従来の固定電話は、電話加入権や開通工事に多額の費用がかかります。アナログPBX環境を構築する場合は、主装置の購入代金や専用の固定電話機の購入・レンタル費用も必要です。通話も遠距離になると割高になるため、運用面でもコストが高くつく傾向にあります。
一方で、IP電話は数千円の初期費用があれば工事不要ですぐに導入できます。スタッフの個人スマホを用いることができるため、機器の購入代金もかかりません。また、インターネット回線を利用するため基地局を経由する必要がなく、通話は全国一律料金です。遠距離通話が多いケースでは通話コストを大幅に下げることができるでしょう。さらに、相手も同一のIP電話サービスを利用している場合は通話が無料となります。そのため、複数拠点がある場合は拠点間の通話を無料で行えるため、社内コミュニケーションを低コストでできるのも魅力です。
引っ越しによる電話番号の変更がない
IP電話は引っ越しや移転をしても電話番号が変更されません。
従来のアナログ固定電話の場合、遠方に引っ越しや移転する場合は電話番号が変更となります。これは、既存の市外局番付き電話番号に含まれる地域情報のエリアから離れて別のエリアに移動してしまうためです。

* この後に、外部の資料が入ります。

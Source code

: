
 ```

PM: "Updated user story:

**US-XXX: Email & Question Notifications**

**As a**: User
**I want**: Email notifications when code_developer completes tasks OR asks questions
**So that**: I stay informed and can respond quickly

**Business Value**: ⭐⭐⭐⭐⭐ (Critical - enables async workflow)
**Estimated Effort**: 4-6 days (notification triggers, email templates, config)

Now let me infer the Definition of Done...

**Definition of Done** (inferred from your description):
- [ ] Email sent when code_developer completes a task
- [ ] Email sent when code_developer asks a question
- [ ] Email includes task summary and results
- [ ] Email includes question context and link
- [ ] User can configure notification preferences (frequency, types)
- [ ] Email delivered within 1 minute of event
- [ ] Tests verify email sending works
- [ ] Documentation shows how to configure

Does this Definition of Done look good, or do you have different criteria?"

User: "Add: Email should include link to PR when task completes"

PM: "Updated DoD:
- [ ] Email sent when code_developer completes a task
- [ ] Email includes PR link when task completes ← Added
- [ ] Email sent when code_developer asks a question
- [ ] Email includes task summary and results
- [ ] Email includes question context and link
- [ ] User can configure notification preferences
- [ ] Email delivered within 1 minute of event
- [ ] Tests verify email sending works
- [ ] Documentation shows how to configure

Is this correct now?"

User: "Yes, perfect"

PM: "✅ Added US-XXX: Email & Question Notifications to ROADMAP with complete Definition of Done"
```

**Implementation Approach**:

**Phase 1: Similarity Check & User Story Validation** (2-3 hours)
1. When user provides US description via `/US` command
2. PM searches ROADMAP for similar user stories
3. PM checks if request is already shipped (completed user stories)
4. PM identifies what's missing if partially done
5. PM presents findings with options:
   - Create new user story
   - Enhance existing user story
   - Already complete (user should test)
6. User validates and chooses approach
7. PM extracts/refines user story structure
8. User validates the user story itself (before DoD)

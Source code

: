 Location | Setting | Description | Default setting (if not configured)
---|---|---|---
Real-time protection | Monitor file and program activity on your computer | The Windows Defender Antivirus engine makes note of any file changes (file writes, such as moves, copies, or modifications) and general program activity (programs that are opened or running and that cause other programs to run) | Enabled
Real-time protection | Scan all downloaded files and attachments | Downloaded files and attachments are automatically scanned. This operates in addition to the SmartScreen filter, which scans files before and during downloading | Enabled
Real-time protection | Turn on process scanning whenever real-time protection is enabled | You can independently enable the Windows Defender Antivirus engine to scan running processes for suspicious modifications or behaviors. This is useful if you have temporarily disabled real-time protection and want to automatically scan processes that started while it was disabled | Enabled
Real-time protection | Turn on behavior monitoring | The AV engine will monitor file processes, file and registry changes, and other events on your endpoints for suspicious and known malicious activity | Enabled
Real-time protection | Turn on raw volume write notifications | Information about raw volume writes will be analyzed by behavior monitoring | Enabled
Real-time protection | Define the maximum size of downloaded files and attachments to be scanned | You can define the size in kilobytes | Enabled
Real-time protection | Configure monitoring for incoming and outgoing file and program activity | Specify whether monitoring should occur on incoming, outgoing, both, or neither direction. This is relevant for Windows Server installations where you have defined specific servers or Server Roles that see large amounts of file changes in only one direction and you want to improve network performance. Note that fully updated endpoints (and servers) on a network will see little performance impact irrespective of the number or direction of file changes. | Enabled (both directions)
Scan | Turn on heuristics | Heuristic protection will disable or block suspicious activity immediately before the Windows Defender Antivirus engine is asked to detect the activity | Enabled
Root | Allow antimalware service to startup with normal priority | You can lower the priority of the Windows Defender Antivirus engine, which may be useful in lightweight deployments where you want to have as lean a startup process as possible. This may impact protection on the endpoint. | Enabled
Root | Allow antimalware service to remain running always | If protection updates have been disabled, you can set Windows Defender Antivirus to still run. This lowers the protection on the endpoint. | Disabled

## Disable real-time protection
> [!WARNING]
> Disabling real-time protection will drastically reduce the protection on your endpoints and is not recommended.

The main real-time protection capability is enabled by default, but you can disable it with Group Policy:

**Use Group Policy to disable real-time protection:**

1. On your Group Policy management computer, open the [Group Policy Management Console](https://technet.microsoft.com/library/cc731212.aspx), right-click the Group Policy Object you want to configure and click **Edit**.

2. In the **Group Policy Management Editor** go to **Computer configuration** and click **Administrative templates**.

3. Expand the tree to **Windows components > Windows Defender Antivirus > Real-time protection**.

一方、IP電話で使われる050番号には地域情報が含まれていません。電話番号は各事業者が管理しているものであり、引っ越ししたとしても全国どこでも同じ番号を引き続き使えます。ただし、別のIP電話サービスに乗り換える場合は、引っ越しや移転をしなくても電話番号が変わるため注意が必要です。
050電話番号のIP電話を導入するデメリット
050電話番号のIP電話は導入しやすく、コストを抑えやすいなどさまざまなメリットがあります。その一方で、ビジネスにおける信用度やかけられない電話番号などのデメリットも存在しています。ここでは、具体的に050電話番号のIP電話ならではのデメリットを解説します。
ビジネスにおける信用度
IP電話に使われる050電話番号は、社会的信用が低く見られる傾向にあります。前述の通り、050電話番号は導入が簡単で安く運用できることから、迷惑電話やしつこい営業電話などに利用されやすいことが関係しています。050電話番号からかかってきた電話に対して迷惑な思いをした経験を持つ人からすると、印象が悪くなってしまうのも仕方ないかもしれません。また、中高年以上の年代にとって050電話番号は見慣れないものであり、不信感を抱かれやすい傾向にあります。地域情報が含まれておらず、どこからかかってきたのかわかりにくい点も、受信者が思わず身構えてしまう原因といえるでしょう。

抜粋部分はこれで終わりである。